The ALERT trial enrolled clinicians ordering echocardiograms across five United States health systems, including 35 hospitals, between August 2024 and September 2025. A total of 765 clinicians and 2,016 echocardiograms were analyzed. Clinicians were randomized 1:1 to receive ECN alerts identifying significant AS or MR with care recommendations or to usual care without alerts.
The primary endpoint was a hierarchical composite of time to valve intervention (surgical or transcatheter), followed by time to multidisciplinary heart team evaluation within 90 days, assessed using a stratified win-ratio approach.

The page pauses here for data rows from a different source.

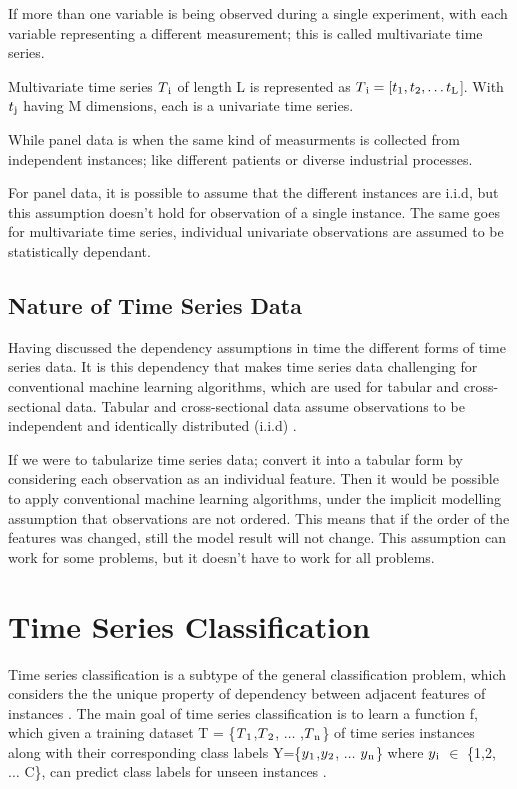 If more than one variable is being observed during a single experiment, with each variable representing a different measurement; this is called multivariate time series.
\begin{definition}
    Multivariate time series $T\textsubscript{i}$ of length L is represented as $T\textsubscript{i} = [t\textsubscript{1},t\textsubscript{2},\ldots t\textsubscript{L}$].
    With $t\textsubscript{j}$ having M dimensions, each is a univariate time series.
\end{definition}
While panel data is when the same kind of measurments is collected from independent instances; like different patients or diverse industrial processes.

For panel data, it is possible to assume that the different instances are i.i.d, but this assumption doesn't hold for observation of a single instance.
The same goes for multivariate time series, individual univariate observations are assumed to be statistically dependant.

\subsection{Nature of Time Series Data}
\label{NatureOfTimeSeriesData}
Having discussed the dependency assumptions in time the different forms of time series data.
It is this dependency that makes time series data challenging for conventional machine learning algorithms, which are used for tabular and cross-sectional data.
Tabular and cross-sectional data assume observations to be independent and identically distributed (i.i.d) \cite{loning2019sktime}.

If we were to tabularize time series data; convert it into a tabular form by considering each observation as an individual feature.
Then it would be possible to apply conventional machine learning algorithms, under the implicit modelling assumption that observations are not ordered.
This means that if the order of the features was changed, still the model result will not change.
This assumption can work for some problems, but it doesn't have to work for all problems.

\section{Time Series Classification}
\label{TimeSeriesClassification}
Time series classification is a subtype of the general classification problem, which considers the the unique property of dependency between adjacent features of instances \cite{Bostrom2017}.
The main goal of time series classification is to learn a function f,
which given a training dataset T = \{$T\textsubscript{1}$,$T\textsubscript{2}$, $\ldots$ ,$T\textsubscript{n}$\} of time series instances
along with their corresponding class labels Y=\{$y\textsubscript{1}$,$y\textsubscript{2}$, $\ldots$ $y\textsubscript{n}$\} where $y\textsubscript{i}$ $\in$ \{1,2, $\ldots$ C\},
can predict class labels for unseen instances \cite{deng2013time}.

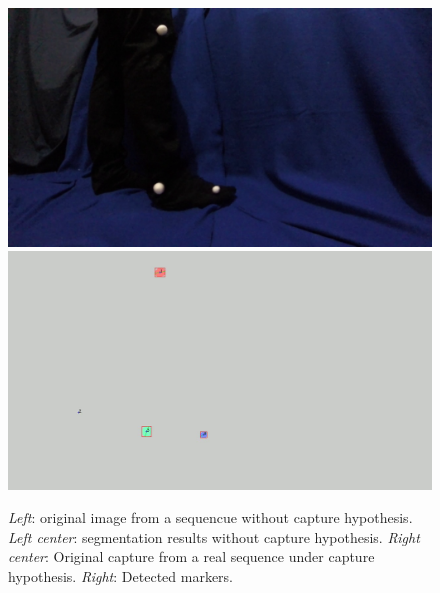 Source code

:\begin{figure}[ht!]
        {\includegraphics[scale=0.07]{imagenes/orig.png}\label{abelvideo2}}\hspace{1 mm}
        {\includegraphics[scale=0.07]{imagenes/detect.png}
        \label{abeldetect}}
      \caption{%
       \textit{Left}: original image from a sequencue without capture hypothesis. 
       \textit{Left center}: segmentation results without capture hypothesis.
       \textit{Right center}: Original capture from a real sequence under capture hypothesis.
       \textit{Right}: Detected markers.}  
      \label{ejemploabelumbr2}
\end{figure}
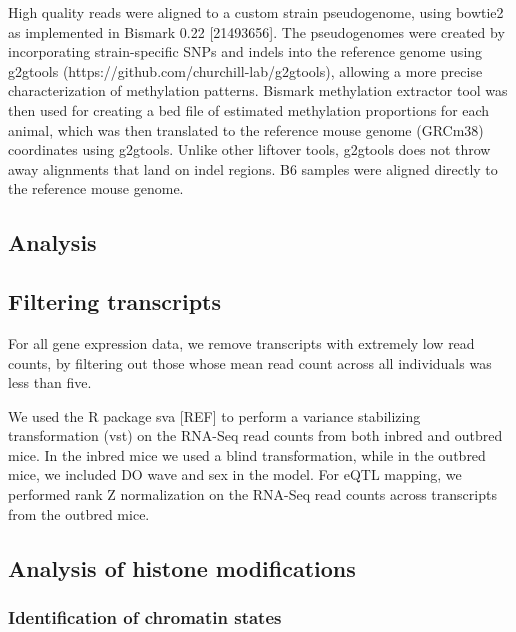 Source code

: \documentclass[10pt,letterpaper]{article}
\begin{document}
High quality reads were aligned to a custom strain pseudogenome, using
bowtie2 as implemented in Bismark 0.22 {[}21493656{]}. The pseudogenomes
were created by incorporating strain-specific SNPs and indels into the
reference genome using g2gtools
(https://github.com/churchill-lab/g2gtools), allowing a more precise
characterization of methylation patterns. Bismark methylation extractor
tool was then used for creating a bed file of estimated methylation
proportions for each animal, which was then translated to the reference
mouse genome (GRCm38) coordinates using g2gtools. Unlike other liftover
tools, g2gtools does not throw away alignments that land on indel
regions. B6 samples were aligned directly to the reference mouse genome.

\hypertarget{analysis}{%
\subsection{Analysis}\label{analysis}}

\hypertarget{filtering-transcripts}{%
\subsection{Filtering transcripts}\label{filtering-transcripts}}

For all gene expression data, we remove transcripts with extremely low
read counts, by filtering out those whose mean read count across all
individuals was less than five.

We used the R package sva {[}REF{]} to perform a variance stabilizing
transformation (vst) on the RNA-Seq read counts from both inbred and
outbred mice. In the inbred mice we used a blind transformation, while
in the outbred mice, we included DO wave and sex in the model. For eQTL
mapping, we performed rank Z normalization on the RNA-Seq read counts
across transcripts from the outbred mice.

\hypertarget{analysis-of-histone-modifications}{%
\subsection{Analysis of histone
modifications}\label{analysis-of-histone-modifications}}

\hypertarget{identification-of-chromatin-states}{%
\subsubsection{Identification of chromatin
states}\label{identification-of-chromatin-states}}
\end{document}
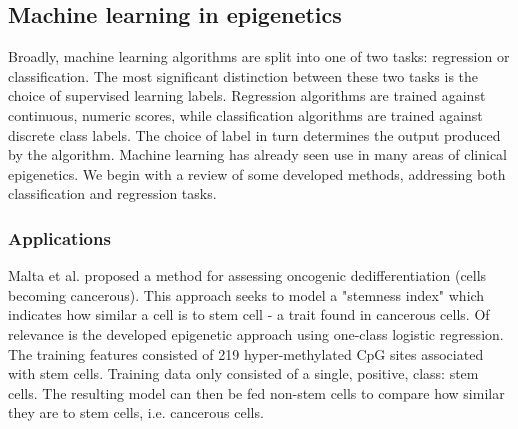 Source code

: \documentclass{article} %
\begin{document}


\subsection{Machine learning in epigenetics}
Broadly, machine learning algorithms are split into one of two tasks: regression or classification. The most significant distinction between these two tasks is the choice of supervised learning labels. Regression algorithms are trained against continuous, numeric scores, while classification algorithms are trained against discrete class labels. The choice of label in turn determines the output produced by the algorithm.
Machine learning has already seen use in many areas of clinical epigenetics. We begin with a review of some developed methods, addressing both classification and regression tasks.

\subsubsection{Applications} \label{sec:ml-examples}

Malta et al. \cite{malta2018machine} proposed a method for assessing oncogenic dedifferentiation (cells becoming cancerous). This approach seeks to model a "stemness index" which indicates how similar a cell is to stem cell - a trait found in cancerous cells. Of relevance is the developed epigenetic approach using one-class logistic regression. The training features consisted of 219 hyper-methylated CpG sites associated with stem cells. Training data only consisted of a single, positive, class: stem cells. The resulting model can then be fed non-stem cells to compare how similar they are to stem cells, i.e. cancerous cells.
\end{document}

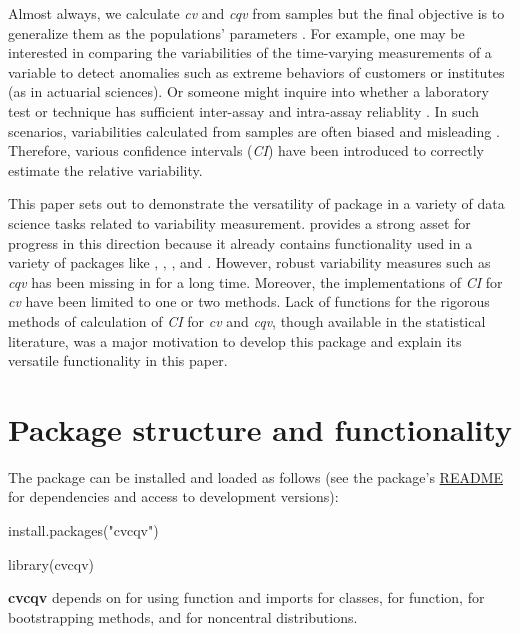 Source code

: Almost always, we calculate \emph{cv} and \emph{cqv} from samples but the final objective is to generalize them as the populations' parameters \citep{Albatineh:2014}. For example, one may be interested in comparing the variabilities of the time-varying measurements of a variable to detect anomalies such as extreme behaviors of customers or institutes (as in actuarial sciences). Or someone might inquire into whether a laboratory test or technique has sufficient inter-assay and intra-assay reliablity \citep{Panichkitkosolkul_2013, Payton_1996}. In such scenarios, variabilities calculated from samples are often biased and misleading \citep{sorensen_2002, Payton_1996}. Therefore, various confidence intervals (\emph{CI}) have been introduced to correctly estimate the relative variability. 

This paper sets out to demonstrate the versatility of  package in a variety of data science tasks related to variability measurement.  \citep{R} provides a strong asset for progress in this direction because it already contains functionality used in a variety of packages like , , , and . However, robust variability measures such as \emph{cqv} has been missing in  for a long time. Moreover, the implementations of \emph{CI} for \emph{cv} have been limited to one or two methods. Lack of functions for the rigorous methods of calculation of \emph{CI} for \emph{cv} and \emph{cqv}, though available in the statistical literature, was a major motivation to develop this package and explain its versatile functionality in this paper.  

\section{Package structure and functionality}

The package can be installed and loaded as follows (see the package’s \href{https://github.com/MaaniBeigy/cvcqv/blob/master/README.md}{README} for dependencies and access to development versions):

\begin{example}
install.packages("cvcqv")
\end{example}

\begin{example}
library(cvcqv)
\end{example}

\textbf{cvcqv} depends on  \citep{wickham_2019} for using  function and imports  \citep{chang_2019} for  classes,  \citep{grosjean_2018} for  function,  \citep{canty_2019} for bootstrapping methods, and  \citep{kelley_2018} for noncentral distributions.

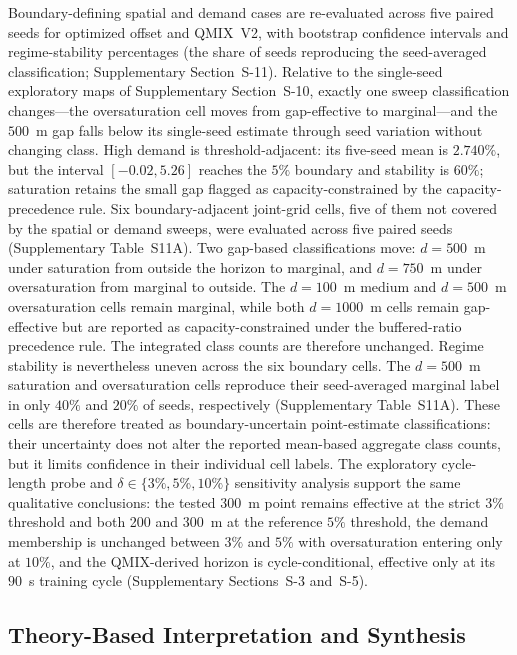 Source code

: \documentclass[review,12pt]{elsarticle}
\begin{document}
Boundary-defining spatial and demand cases are re-evaluated across five paired seeds for optimized offset and QMIX~V2, with bootstrap confidence intervals and regime-stability percentages (the share of seeds reproducing the seed-averaged classification; Supplementary Section~S-11). Relative to the single-seed exploratory maps of Supplementary Section~S-10, exactly one sweep classification changes---the oversaturation cell moves from gap-effective to marginal---and the $500$~m gap falls below its single-seed estimate through seed variation without changing class. High demand is threshold-adjacent: its five-seed mean is $2.740\%$, but the interval $[-0.02, 5.26]$ reaches the $5\%$ boundary and stability is $60\%$; saturation retains the small gap flagged as capacity-constrained by the capacity-precedence rule. Six boundary-adjacent joint-grid cells, five of them not covered by the spatial or demand sweeps, were evaluated across five
paired seeds (Supplementary Table~S11A). Two gap-based classifications move:
$d=500$~m under saturation from outside the horizon to marginal, and $d=750$~m
under oversaturation from marginal to outside. The $d=100$~m medium and
$d=500$~m oversaturation cells remain marginal, while both $d=1000$~m cells
remain gap-effective but are reported as capacity-constrained under the
buffered-ratio precedence rule. The integrated class counts are therefore
unchanged. Regime stability is nevertheless uneven across the six boundary
cells. The $d=500$~m saturation and oversaturation cells reproduce their
seed-averaged marginal label in only $40\%$ and $20\%$ of seeds,
respectively (Supplementary Table~S11A). These cells are therefore treated
as boundary-uncertain point-estimate classifications: their uncertainty
does not alter the reported mean-based aggregate class counts, but it limits
confidence in their individual cell labels.
The exploratory cycle-length probe and $\delta\in\{3\%,5\%,10\%\}$ sensitivity analysis support the same qualitative conclusions: the tested 300~m point remains effective at the strict $3\%$ threshold and both 200 and 300~m at the reference $5\%$ threshold, the demand membership is unchanged between $3\%$ and $5\%$ with oversaturation entering only at $10\%$, and the QMIX-derived horizon is cycle-conditional, effective only at its $90$~s training cycle (Supplementary Sections~S-3 and~S-5).

\subsection{Theory-Based Interpretation and Synthesis}
\label{subsec:theory_observed_dchf}
\end{document}
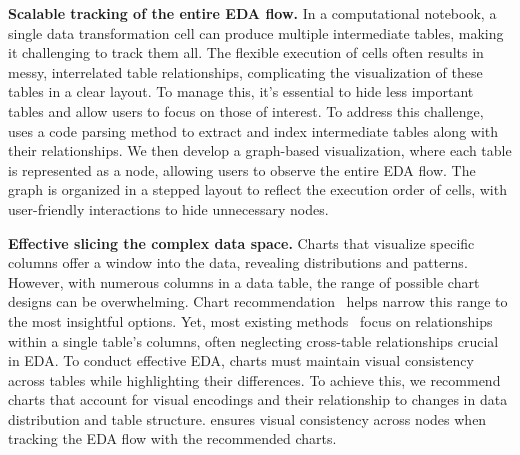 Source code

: \textbf{Scalable tracking of the entire EDA flow.}
In a computational notebook, a single data transformation cell can produce multiple intermediate tables, making it challenging to track them all. The flexible execution of cells often results in messy, interrelated table relationships, complicating the visualization of these tables in a clear layout. To manage this, it's essential to hide less important tables and allow users to focus on those of interest.
To address this challenge, \system{} uses a code parsing method to extract and index intermediate tables along with their relationships. We then develop a graph-based visualization, where each table is represented as a node, allowing users to observe the entire EDA flow. The graph is organized in a stepped layout to reflect the execution order of cells, with user-friendly interactions to hide unnecessary nodes.

\textbf{Effective slicing the complex data space.} 
Charts that visualize specific columns offer a window into the data, revealing distributions and patterns. However, with numerous columns in a data table, the range of possible chart designs can be overwhelming. Chart recommendation~\cite{saket2018heuristics} helps narrow this range to the most insightful options. Yet, most existing methods~\cite{lee2021lux, epperson2022leveraging} focus on relationships within a single table's columns, often neglecting cross-table relationships crucial in EDA.
To conduct effective EDA, charts must maintain visual consistency across tables while highlighting their differences. To achieve this, we recommend charts that account for visual encodings and their relationship to changes in data distribution and table structure. \system{} ensures visual consistency across nodes when tracking the EDA flow with the recommended charts.



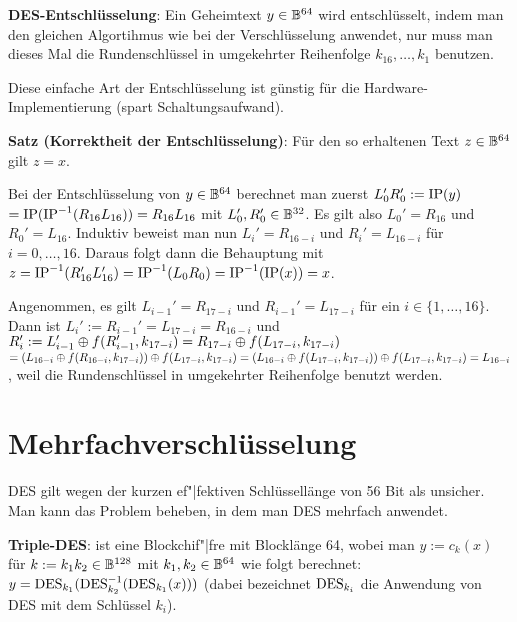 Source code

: \linie

\textbf{DES-Entschlüsselung}:
Ein Geheimtext $y \in \mathbb{B}^{64}$ wird entschlüsselt,
indem man den gleichen Algortihmus wie bei der Verschlüsselung anwendet,
nur muss man dieses Mal die Rundenschlüssel in umgekehrter Reihenfolge $k_{16}, \dotsc, k_1$
benutzen.

Diese einfache Art der Entschlüsselung ist günstig für die Hardware-Implementierung
(spart Schaltungsaufwand).

\textbf{Satz (Korrektheit der Entschlüsselung)}:
Für den so erhaltenen Text $z \in \mathbb{B}^{64}$ gilt $z = x$.

\begin{Beweis}
    Bei der Entschlüsselung von $y \in \mathbb{B}^{64}$ berechnet man zuerst
    $L_0' R_0' := \operatorname{IP}(y)$\\
    $= \operatorname{IP}(\operatorname{IP}^{-1}(R_{16} L_{16})) = R_{16} L_{16}$ mit
    $L_0', R_0' \in \mathbb{B}^{32}$.
    Es gilt also $L_0' = R_{16}$ und $R_0' = L_{16}$.
    Induktiv beweist man nun $L_i' = R_{16-i}$ und $R_i' = L_{16-i}$ für $i = 0, \dotsc, 16$.
    Daraus folgt dann die Behauptung mit
    $z = \operatorname{IP}^{-1}(R_{16}' L_{16}') = \operatorname{IP}^{-1}(L_0 R_0) = \operatorname{IP}^{-1}(\operatorname{IP}(x)) = x$.

    Angenommen, es gilt $L_{i-1}' = R_{17-i}$ und $R_{i-1}' = L_{17-i}$ für ein
    $i \in \{1, \dotsc, 16\}$.\\
    Dann ist $L_i' := R_{i-1}' = L_{17-i} = R_{16-i}$ und
    $R_i' := L_{i-1}' \oplus f(R_{i-1}', k_{17-i}) =
    R_{17-i} \oplus f(L_{17-i}, k_{17-i})$\\
    $= (L_{16-i} \oplus f(R_{16-i}, k_{17-i})) \oplus f(L_{17-i}, k_{17-i})
    = (L_{16-i} \oplus f(L_{17-i}, k_{17-i})) \oplus f(L_{17-i}, k_{17-i}) = L_{16-i}$,
    weil die Rundenschlüssel in umgekehrter Reihenfolge benutzt werden.
\end{Beweis}

\pagebreak

\section{%
    Mehrfachverschlüsselung%
}

DES gilt wegen der kurzen ef"|fektiven Schlüssellänge von 56 Bit als unsicher.
Man kann das Problem beheben, in dem man DES mehrfach anwendet.

\textbf{Triple-DES}:
 ist eine Blockchif"|fre mit Blocklänge 64, wobei man
$y := c_k(x)$ für $k := k_1 k_2 \in \mathbb{B}^{128}$ mit $k_1, k_2 \in \mathbb{B}^{64}$ wie folgt berechnet:
$y = \operatorname{DES}_{k_1}(\operatorname{DES}^{-1}_{k_2}(\operatorname{DES}_{k_1}(x)))$
(dabei bezeichnet $\operatorname{DES}_{k_i}$ die Anwendung von DES mit dem Schlüssel $k_i$).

ECN alerts demonstrated superiority over usual care for the primary endpoint (win ratio 1.27; 95% CI 1.05–1.54; P=0.007). Patients in the alert group had higher rates of valve intervention (13.4% vs 9.6%; P=0.005) and multidisciplinary evaluation (22.7% vs 17.9%; P=0.005), along with shorter times to both outcomes. Consistent effects were observed in AS (win ratio 1.29) and MR (win ratio 1.23), with no heterogeneity across prespecified subgroups (Pint >0.100).
Automated ECN alerts improved timely evaluation and intervention for significant valvular disease. These findings support electronic decision support as a scalable approach to optimize valve care delivery.